Car il faudrait pour cela pouvoir s’arrêter. Et l’invasion russe a fait de l’Ukraine un pays en mouvement constant.
Le spectre d’un « peuple sans terre » (...)
Dans les régions plus proches de la ligne de front, ils sont nombreux à s’être réfugiés dans de grandes agglomérations tout en continuant à se rendre régulièrement dans leur village natal — trop proche des combats pour y vivre en permanence, pas encore assez loin pour l’abandonner complètement.
Mouvement aussi d’étranges cortèges devenus routiniers : c’est un ballet de tanks, de camions, de 4×4 tractant un autre 4×4 aux portières explosées par un drone, d’hommes en arme ; c’est un soldat arrivé de l’Ouest de l’Ukraine dans un village du Donbass qui s’avoue étonné d’entendre des locaux parler ukrainien. (...)
Si l’on sait bien regarder, cette impression de mouvement constant à la surface en cache une autre — invisible et marquée par l’angoisse d’un conflit qui se prolonge : l’errance de l’esprit. En quatre étés, la guerre est entrée dans les vies, dans les mémoires : avoir vu tant d’amis et de parents partir ailleurs, cela rend songeur. On envisage, parfois vaguement, parfois très concrètement, de faire la même chose, peut-être, un jour, si les choses empirent, si les frappes deviennent trop intenables.
Après le choc et la résistance fervente de 2022, après la résignation déterminée de 2023 — et d’une partie de 2024 — une longue angoisse a saisi la société ukrainienne. C’est celle d’une situation qui paraît sans issue claire, parfois sans issue du tout.
À la radio publique, où une émission quotidienne laisse la parole aux soldats ukrainiens, la voix chaude du colonel Serhiy Douplyak se fait sombre. Nous sommes un matin de juillet et il souligne l’importance de l’engagement (...)
Moscou réclame la capitulation pure et simple de l’Ukraine.
Volodymyr Zelensky a depuis longtemps reconnu que l’armée ukrainienne ne pourrait pas, dans l’état actuel des choses, reprendre les territoires ukrainiens perdus.

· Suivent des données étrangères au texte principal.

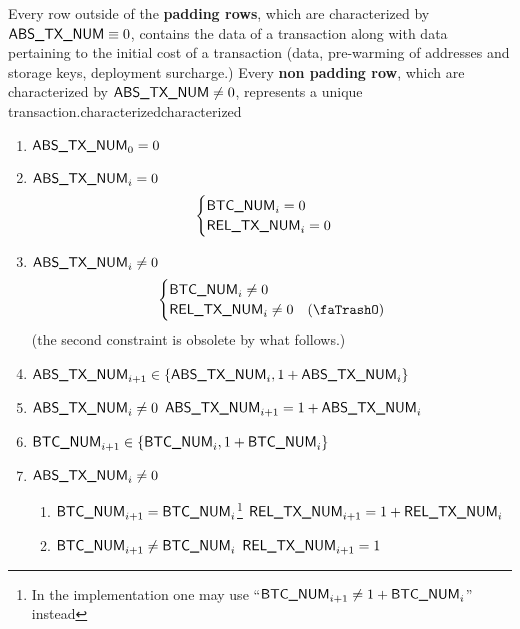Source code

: Every row outside of the \textbf{padding rows}, which are characterized by $\textsf{ABS\_TX\_NUM} \equiv 0$, contains the data of a transaction along with data pertaining to the initial cost of a transaction (data, pre-warming of addresses and storage keys, deployment surcharge.) Every \textbf{non padding row}, which are characterized by $\textsf{ABS\_TX\_NUM} \neq 0$, represents a unique transaction.characterizedcharacterized
\begin{enumerate}
	\item $\textsf{ABS\_TX\_NUM}_{0} = 0$
	\item \If $\textsf{ABS\_TX\_NUM}_{i} = 0$ \Then
	\[
	\begin{cases}
		\textsf{BTC\_NUM}_{i} = 0 \\
		\textsf{REL\_TX\_NUM}_{i} = 0 \\
	\end{cases}
	\]
	\item \If $\textsf{ABS\_TX\_NUM}_{i} \neq 0$ \Then
	\[
	\begin{cases}
		\batchNum_{i} 	\neq 0 \\
		\txNum_{i} 		\neq 0 & (\trash) \\
	\end{cases}
	\]
	(the second constraint is obsolete by what follows.)
	\item $\textsf{ABS\_TX\_NUM}_{i + 1} \in \{ \textsf{ABS\_TX\_NUM}_{i}, 1 + \textsf{ABS\_TX\_NUM}_{i} \}$
	\item \If $\textsf{ABS\_TX\_NUM}_{i} \neq 0$ \Then $\textsf{ABS\_TX\_NUM}_{i + 1} = 1 + \textsf{ABS\_TX\_NUM}_{i}$
	\item $\textsf{BTC\_NUM}_{i + 1} \in \{ \textsf{BTC\_NUM}_{i}, 1 + \textsf{BTC\_NUM}_{i} \}$
	\item \If $\textsf{ABS\_TX\_NUM}_{i} \neq 0$ \Then
	\begin{enumerate}
		\item \If $\textsf{BTC\_NUM}_{i + 1} = \textsf{BTC\_NUM}_{i}$\footnote{In the implementation one may use ``\If $\textsf{BTC\_NUM}_{i + 1} \neq 1 + \textsf{BTC\_NUM}_{i}$'' instead} \Then $\textsf{REL\_TX\_NUM}_{i + 1} = 1 + \textsf{REL\_TX\_NUM}_{i}$
		\item \If $\textsf{BTC\_NUM}_{i + 1} \neq \textsf{BTC\_NUM}_{i}$ \Then $\textsf{REL\_TX\_NUM}_{i + 1} = 1$
	\end{enumerate}
\end{enumerate}
\fi
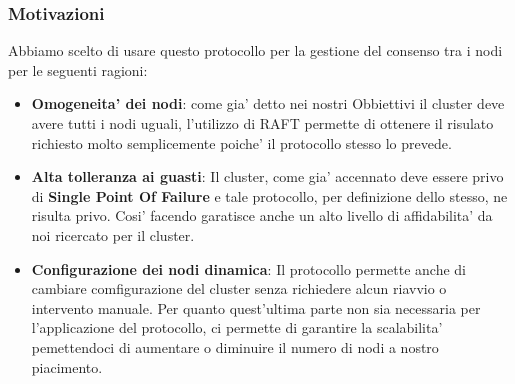 \subsubsection{Motivazioni}
Abbiamo scelto di usare questo protocollo per la gestione del consenso tra i nodi per
le seguenti ragioni:
\begin{itemize}
    \item \textbf{Omogeneita' dei nodi}: 
        come gia' detto nei nostri Obbiettivi il cluster deve avere tutti i nodi uguali, 
        l'utilizzo di RAFT permette di ottenere il risulato richiesto molto semplicemente poiche'
        il protocollo stesso lo prevede.
    \item \textbf{Alta tolleranza ai guasti}: 
        Il cluster, come gia' accennato deve essere privo di \textbf{Single Point Of Failure} e
        tale protocollo, per definizione dello stesso, ne risulta privo. 
        Cosi' facendo garatisce anche un alto livello di affidabilita' da noi ricercato per il 
        cluster.
    \item \textbf{Configurazione dei nodi dinamica}: 
        Il protocollo permette anche di cambiare comfigurazione del cluster senza richiedere
        alcun riavvio o intervento manuale. Per quanto quest'ultima
        parte non sia necessaria per l'applicazione del protocollo, ci permette di garantire
        la scalabilita' pemettendoci di aumentare o diminuire il numero di 
        nodi a nostro piacimento.
\end{itemize}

Si l’armée russe continue de subir des pertes effroyables, elle continue aussi inlassablement d’avancer, défiant depuis deux ans les espoirs d’un épuisement et d’une stabilisation du front. À l’arrière, les drones russes frappent de plus en plus souvent, de plus en plus violemment.

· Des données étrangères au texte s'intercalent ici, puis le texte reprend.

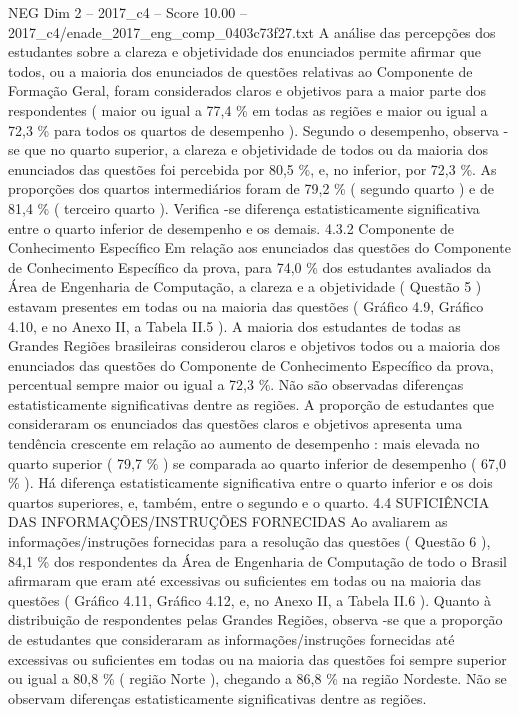 \begin{textsample}{NEG Dim 2 – 2017\_c4 – Score 10.00 – 2017\_c4/enade\_2017\_eng\_comp\_0403c73f27.txt}
A análise das percepções dos estudantes sobre a clareza e objetividade dos enunciados permite afirmar que todos, ou a maioria dos enunciados de questões relativas ao Componente de Formação Geral, foram considerados claros e objetivos para a maior parte dos respondentes ( maior ou igual a 77,4 \% em todas as regiões e maior ou igual a 72,3 \% para todos os quartos de desempenho ).
Segundo o desempenho, observa -se que no quarto superior, a clareza e objetividade de todos ou da maioria dos enunciados das questões foi percebida por 80,5 \%, e, no inferior, por 72,3 \%.
As proporções dos quartos intermediários foram de 79,2 \% ( segundo quarto ) e de 81,4 \% ( terceiro quarto ).
Verifica -se diferença estatisticamente significativa entre o quarto inferior de desempenho e os demais. 4.3.2 Componente de Conhecimento Específico Em relação aos enunciados das questões do Componente de Conhecimento Específico da prova, para 74,0 \% dos estudantes avaliados da Área de Engenharia de Computação, a clareza e a objetividade ( Questão 5 ) estavam presentes em todas ou na maioria das questões ( Gráfico 4.9, Gráfico 4.10, e no Anexo II, a Tabela II.5 ).
A maioria dos estudantes de todas as Grandes Regiões brasileiras considerou claros e objetivos todos ou a maioria dos enunciados das questões do Componente de Conhecimento Específico da prova, percentual sempre maior ou igual a 72,3 \%.
Não são observadas diferenças estatisticamente significativas dentre as regiões.
A proporção de estudantes que consideraram os enunciados das questões claros e objetivos apresenta uma tendência crescente em relação ao aumento de desempenho : mais elevada no quarto superior ( 79,7 \% ) se comparada ao quarto inferior de desempenho ( 67,0 \% ).
Há diferença estatisticamente significativa entre o quarto inferior e os dois quartos superiores, e, também, entre o segundo e o quarto. 4.4 SUFICIÊNCIA DAS INFORMAÇÕES/INSTRUÇÕES FORNECIDAS Ao avaliarem as informações/instruções fornecidas para a resolução das questões ( Questão 6 ), 84,1 \% dos respondentes da Área de Engenharia de Computação de todo o Brasil afirmaram que eram até excessivas ou suficientes em todas ou na maioria das questões ( Gráfico 4.11, Gráfico 4.12, e, no Anexo II, a Tabela II.6 ).
Quanto à distribuição de respondentes pelas Grandes Regiões, observa -se que a proporção de estudantes que consideraram as informações/instruções fornecidas até excessivas ou suficientes em todas ou na maioria das questões foi sempre superior ou igual a 80,8 \% ( região Norte ), chegando a 86,8 \% na região Nordeste.
Não se observam diferenças estatisticamente significativas dentre as regiões.

\end{textsample}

L’atmosphère est pesante toujours, parfois surréaliste — car elle n’empêche pas toujours une vie normale à laquelle s’accrochent des millions d’Ukrainiens.
C’est ce monde en suspens qui a accueilli début août le tourbillon soulevé par Donald Trump.

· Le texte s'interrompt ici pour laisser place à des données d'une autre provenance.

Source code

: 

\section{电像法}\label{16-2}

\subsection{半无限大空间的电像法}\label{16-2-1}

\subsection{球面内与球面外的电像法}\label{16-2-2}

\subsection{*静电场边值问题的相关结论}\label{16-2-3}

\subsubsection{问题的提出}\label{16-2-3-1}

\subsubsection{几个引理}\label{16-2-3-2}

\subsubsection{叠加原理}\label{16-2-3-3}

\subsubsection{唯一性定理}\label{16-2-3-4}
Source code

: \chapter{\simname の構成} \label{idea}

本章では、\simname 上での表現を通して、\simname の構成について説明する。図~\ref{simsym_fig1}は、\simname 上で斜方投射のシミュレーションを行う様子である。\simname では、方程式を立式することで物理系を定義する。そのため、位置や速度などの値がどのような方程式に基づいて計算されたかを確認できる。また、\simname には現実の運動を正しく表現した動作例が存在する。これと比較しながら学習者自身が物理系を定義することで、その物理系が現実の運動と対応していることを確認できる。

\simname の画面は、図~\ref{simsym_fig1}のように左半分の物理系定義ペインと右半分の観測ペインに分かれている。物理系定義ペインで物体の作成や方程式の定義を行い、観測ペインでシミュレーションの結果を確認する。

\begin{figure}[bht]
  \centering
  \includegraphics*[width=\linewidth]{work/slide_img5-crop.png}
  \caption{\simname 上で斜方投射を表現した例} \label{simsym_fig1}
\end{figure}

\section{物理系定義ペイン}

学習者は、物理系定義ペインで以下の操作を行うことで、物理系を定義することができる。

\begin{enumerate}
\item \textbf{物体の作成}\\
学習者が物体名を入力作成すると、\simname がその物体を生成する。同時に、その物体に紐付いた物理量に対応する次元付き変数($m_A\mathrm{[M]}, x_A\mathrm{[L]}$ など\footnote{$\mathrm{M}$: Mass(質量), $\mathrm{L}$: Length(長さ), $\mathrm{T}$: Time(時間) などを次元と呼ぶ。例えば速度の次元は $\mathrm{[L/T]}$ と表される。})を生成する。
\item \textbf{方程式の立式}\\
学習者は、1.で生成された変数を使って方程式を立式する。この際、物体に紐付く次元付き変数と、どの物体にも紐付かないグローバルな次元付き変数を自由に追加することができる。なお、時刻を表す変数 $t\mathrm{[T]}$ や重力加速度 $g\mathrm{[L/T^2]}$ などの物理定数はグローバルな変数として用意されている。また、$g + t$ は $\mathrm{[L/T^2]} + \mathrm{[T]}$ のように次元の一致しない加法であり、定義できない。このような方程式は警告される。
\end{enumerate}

Le choc des annonces successives — la visite de Steve Witkoff à Washington, le sommet en Alaska, la rencontre précipitée de Volodymyr Zelensky et Donald Trump à Washington avec les Européens… — ne se fait pas encore profondément ressentir. Les Ukrainiens ne sont pas dupes du spectacle trumpiste : cette séquence les effraie surtout parce que Vladimir Poutine réclame désormais que l’Ukraine abandonne la partie de la région de Donetsk qu’elle contrôle déjà.
Le moment diplomatique destructeur de cet été rappelle aussi une douleur connue : celle des espoirs brisés.
Car l’Ukraine est déjà passée par là. L’élection puis l’arrivée au pouvoir de Donald Trump furent dans la population la source d’une véritable espérance puis, rapidement, d’une déception tout aussi forte.
Le président américain n’avait pourtant jamais fait mystère de son mépris pour le président ukrainien et de son affinité pour son homologue russe.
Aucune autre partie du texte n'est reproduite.